> _EXERCISE BRIEF_
Pull every line holding the word "newcommand" out of the data and copy it.

[Data entries]

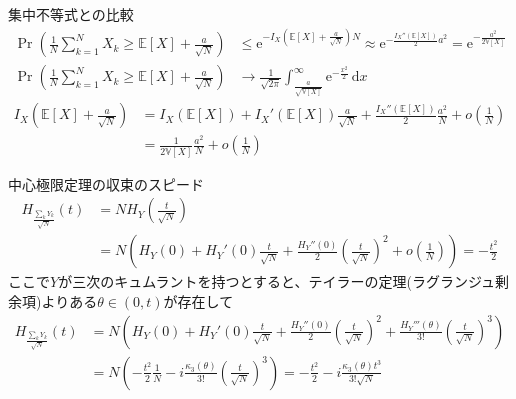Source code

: \documentclass[lualatex,handout]{beamer}
\newcommand{\expt}[1]{\mathbb{E}\left[#1\right]}
\newcommand{\var}[1]{\mathbb{V}\left[#1\right]}
\newcommand\dx{{\,\mathrm{d}x}}
\theoremstyle{definition}
\begin{document}
\begin{frame}{集中不等式との比較}
\begin{align*}
\Pr\left(\frac1N\sum_{k=1}^N X_k\ge \expt{X} + \frac{a}{\sqrt{N}}\right) &\le \mathrm{e}^{-I_X\left(\expt{X}+\frac{a}{\sqrt{N}}\right)N}
\approx \mathrm{e}^{-\frac{I_X''(\expt{X})}2 a^2}
= \mathrm{e}^{-\frac{a^2}{2\var{X}}}\\
\Pr\left(\frac1N\sum_{k=1}^N X_k\ge \expt{X} + \frac{a}{\sqrt{N}}\right) &\to 
\frac1{\sqrt{2\pi}}\int_{\frac{a}{\sqrt{\var{X}}}}^\infty \mathrm{e}^{-\frac{x^2}2}\dx
\end{align*}
\begin{align*}
I_X\left(\expt{X}+\frac{a}{\sqrt{N}}\right)&=I_X(\expt{X}) + I_X'(\expt{X})\frac{a}{\sqrt{N}} + \frac{I_X''(\expt{X})}2\frac{a^2}N + o\left(\frac1N\right)\\
&= \frac1{2\var{X}}\frac{a^2}N + o\left(\frac1N\right)
\end{align*}
\end{frame}

\begin{frame}{中心極限定理の収束のスピード}
\begin{align*}
H_{\frac{\sum_kY_k}{\sqrt{N}}}(t) &= 
NH_Y\left(\frac{t}{\sqrt{N}}\right)\\
&=N\left(H_Y(0) + H_Y'(0)\frac{t}{\sqrt{N}} + \frac{H_Y''(0)}2\left(\frac{t}{\sqrt{N}}\right)^2 + o\left(\frac{1}{N}\right)\right)
= -\frac{t^2}2
\end{align*}
ここで$Y$が三次のキュムラントを持つとすると、テイラーの定理(ラグランジュ剰余項)よりある$\theta\in(0,t)$が存在して
\begin{align*}
H_{\frac{\sum_kY_k}{\sqrt{N}}}(t) &= 
N\left(H_Y(0) + H_Y'(0)\frac{t}{\sqrt{N}} + \frac{H_Y''(0)}2\left(\frac{t}{\sqrt{N}}\right)^2 + \frac{H_Y'''(\theta)}{3!} \left(\frac{t}{\sqrt{N}}\right)^3\right)\\
&=N\left(-\frac{t^2}2\frac1N - i\frac{\kappa_3(\theta)}{3!} \left(\frac{t}{\sqrt{N}}\right)^3\right)
=-\frac{t^2}2 - i\frac{\kappa_3(\theta)t^3}{3!\sqrt{N}}
\end{align*}
\end{frame}
\end{document}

> _ANSWER BOX_
\newcommand{\expt}[1]{\mathbb{E}\left[#1\right]}
\newcommand{\var}[1]{\mathbb{V}\left[#1\right]}
\newcommand\dx{{\,\mathrm{d}x}}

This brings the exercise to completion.